The aim of this project is to extract and graph all the links that can be reached through the given link.
- Docker
Project can run with docker-compose up
command.
For terminating project you can use docker-compose up
command.
If you make change on python files, you have to rerun dockerization stages without using cache.
docker-compose build --no-cache crawler-master crawler-worker
command can be used for no-cache re-build
Master node is responsible for writing links that to be crawled to the kafka topic. Moreover, it processes responses of worker nodes, and write them to the graph database.
Worker nodes are dummy and size of these can be increased to achieve better performance. These nodes read links to be crawled kafka topic, crawl and write its findings to different kafka topic.
Apache Kafka is used as message broker.
Kafka Cluster and related components can be monitored and managed by Landoop UI at http://localhost:3030/
. This UI helps us to see topics, schemas and connectors.
Kafka consumer groups helps us to distribute messages among workers with respect to round robin. On the other hand, we have to create multiple partition (in our case it is 3) to support multiple workers.

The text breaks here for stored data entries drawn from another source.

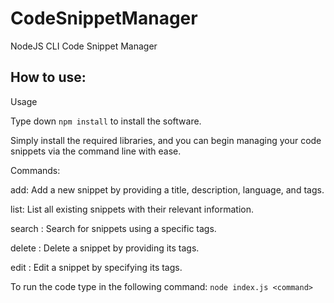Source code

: # CodeSnippetManager
NodeJS CLI Code Snippet Manager

## How to use:
Usage

Type down `npm install` to install the software.

Simply install the required libraries, and you can begin managing your code snippets via the command line with ease.

Commands:

add: Add a new snippet by providing a title, description, language, and tags.

list: List all existing snippets with their relevant information.

search <tag>: Search for snippets using a specific tags.

delete <id>: Delete a snippet by providing its tags.

edit <id>: Edit a snippet by specifying its tags.

To run the code type in the following command: `node index.js <command>`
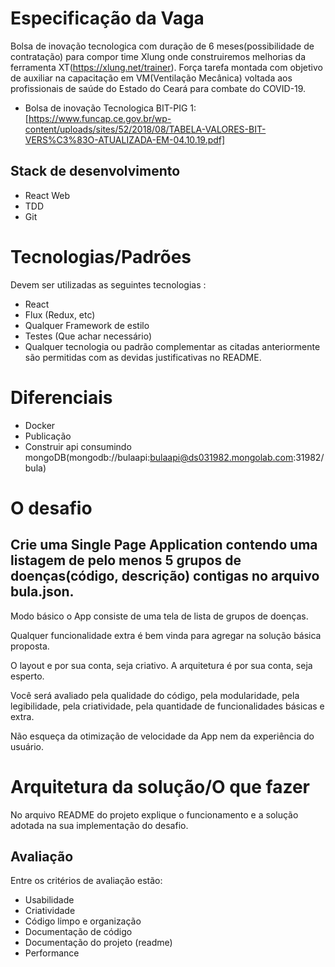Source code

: # Especificação da Vaga

Bolsa de inovação tecnologica com duração de 6 meses(possibilidade de contratação) para compor time Xlung onde construiremos melhorias da ferramenta XT(https://xlung.net/trainer). Força tarefa montada com objetivo de auxiliar na capacitação em VM(Ventilação Mecânica) voltada  aos profissionais de saúde do Estado do Ceará para combate do COVID-19.

* Bolsa de inovação Tecnologica BIT-PIG 1: [https://www.funcap.ce.gov.br/wp-content/uploads/sites/52/2018/08/TABELA-VALORES-BIT-VERS%C3%83O-ATUALIZADA-EM-04.10.19.pdf]

## Stack de desenvolvimento

* React Web
* TDD
* Git

# Tecnologias/Padrões

Devem ser utilizadas as seguintes tecnologias :

* React
* Flux (Redux, etc)
* Qualquer Framework de estilo
* Testes (Que achar necessário)
* Qualquer tecnologia ou padrão complementar as citadas anteriormente são permitidas com as devidas justificativas no README.

# Diferenciais

* Docker
* Publicação
* Construir api consumindo mongoDB(mongodb://bulaapi:bulaapi@ds031982.mongolab.com:31982/bula)

# O desafio

## Crie uma Single Page Application contendo uma listagem de pelo menos 5 grupos de doenças(código, descrição) contigas no arquivo bula.json.

Modo básico o App consiste de uma tela de lista de  grupos de doenças.

Qualquer funcionalidade extra é bem vinda para agregar na solução básica proposta.

O layout e por sua conta, seja criativo.
A arquitetura é por sua conta, seja esperto.

Você será avaliado pela qualidade do código, pela modularidade, pela legibilidade, pela criatividade, pela quantidade de funcionalidades básicas e extra.

Não esqueça da otimização de velocidade da App nem da experiência do usuário.

# Arquitetura da solução/O que fazer

No arquivo README do projeto explique o funcionamento e a solução adotada na sua implementação do desafio.

## Avaliação

Entre os critérios de avaliação estão:

* Usabilidade
* Criatividade
* Código limpo e organização
* Documentação de código
* Documentação do projeto (readme)
* Performance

According to the architecture of the Kafka, a partition can be consumed by only one consumer, while a consumer can consume more than one partition.
To be able to store and present connections, this project is using neo4j graph databases. neo4j has web interface in it that helps both querying and presenting the stored data.
Example graph output can be seen as follows;
You can access neo4j database ui at http://localhost:7474/ (username: neo4j, password: batikan) and use following query to see whole graph;
MATCH(node)
RETURN node
You can also interact with graph nodes and see how to connect each other as follows.
Query of upper image is:
MATCH(s:URL{link: 'https://www.afiniti.com/'})
RETURN s
After running query you should click node -> expand to see connected nodes.
- Add multi-stage build to reduce docker image sizes.